Iran, Zimbabwe to boost agriculture ties amid its expanding presence in Africa
Iran and Zimbabwe plan to boost their cooperation in the agriculture sector amid Iran’s efforts to increase its presence in export markets in Africa.
Iran’s agriculture minister Javad Sadatinejad said after a meeting with his Zimbabwean counterpart Anxious Jongwe Masuka in Tehran on Monday that the two had discussed a wide range of projects to boost bilateral agriculture ties.
Sadatinejad said Iranian companies can engage in contract farming in Zimbabwe while providing technical support to the African country’s farming sector.
He said Iran is ready to offer its technology on farming mechanization and on pesticides and fertilizers to Zimbabwe, a country that heavily relies on agriculture to meet its economic demands.
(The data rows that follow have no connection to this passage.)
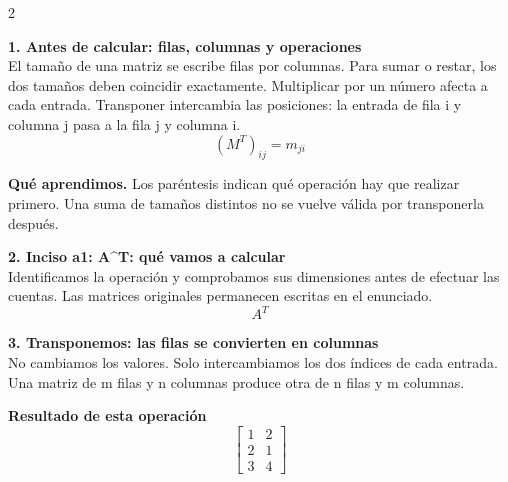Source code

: \documentclass[11pt,a4paper,landscape]{article}
\begin{document}
\begin{multicols*}{2}
\noindent\begin{minipage}{\linewidth}\textbf{1. Antes de calcular: filas, columnas y operaciones}\\[2pt]El tamaño de una matriz se escribe filas por columnas. Para sumar o restar, los dos tamaños deben coincidir exactamente. Multiplicar por un número afecta a cada entrada. Transponer intercambia las posiciones: la entrada de fila i y columna j pasa a la fila j y columna i.
\[(M^T)_{ij}=m_{ji}\]
\par\smallskip\textbf{Qué aprendimos.} Los paréntesis indican qué operación hay que realizar primero. Una suma de tamaños distintos no se vuelve válida por transponerla después.
\end{minipage}\par\medskip
\noindent\begin{minipage}{\linewidth}\textbf{2. Inciso a1: A\textasciicircum{}T: qué vamos a calcular}\\[2pt]Identificamos la operación y comprobamos sus dimensiones antes de efectuar las cuentas. Las matrices originales permanecen escritas en el enunciado.
\[A^T\]
\end{minipage}\par\medskip
\noindent\begin{minipage}{\linewidth}\textbf{3. Transponemos: las filas se convierten en columnas}\\[2pt]No cambiamos los valores. Solo intercambiamos los dos índices de cada entrada. Una matriz de m filas y n columnas produce otra de n filas y m columnas.
\par{}\par\smallskip
\par\smallskip \textbf{Resultado de esta operación}\[\begin{bmatrix}1 & 2\\2 & 1\\3 & 4\end{bmatrix}\]

\end{minipage}
\end{multicols*}
\end{document}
The minister said Iran and Zimbabwe had also discussed a potential swap mechanism under which Iran can supply up to $100 million worth of urea per year to Zimbabwe in return for importing sugar from the African country.
“Despite the good political relations between the two countries, the size of economic ties does not match the existing capacities,” said Sadatinejad.
He said that Zimbabwe can also use Iranian trade capacities for re-exporting of its agriculture products to a market of 300 million people in the region.
Masuka, for his part, said Zimbawe plans to import tractors from Iran to respond to an unmet demand of up to 20,000 in his country.
The official, who leads Zimbabwe’s Ministry of Lands, Agriculture, Water and Rural Resettlement, said his country would need Iran’s assistance on modernization of the agricultural machinery, on fishery and on agricultural chemicals.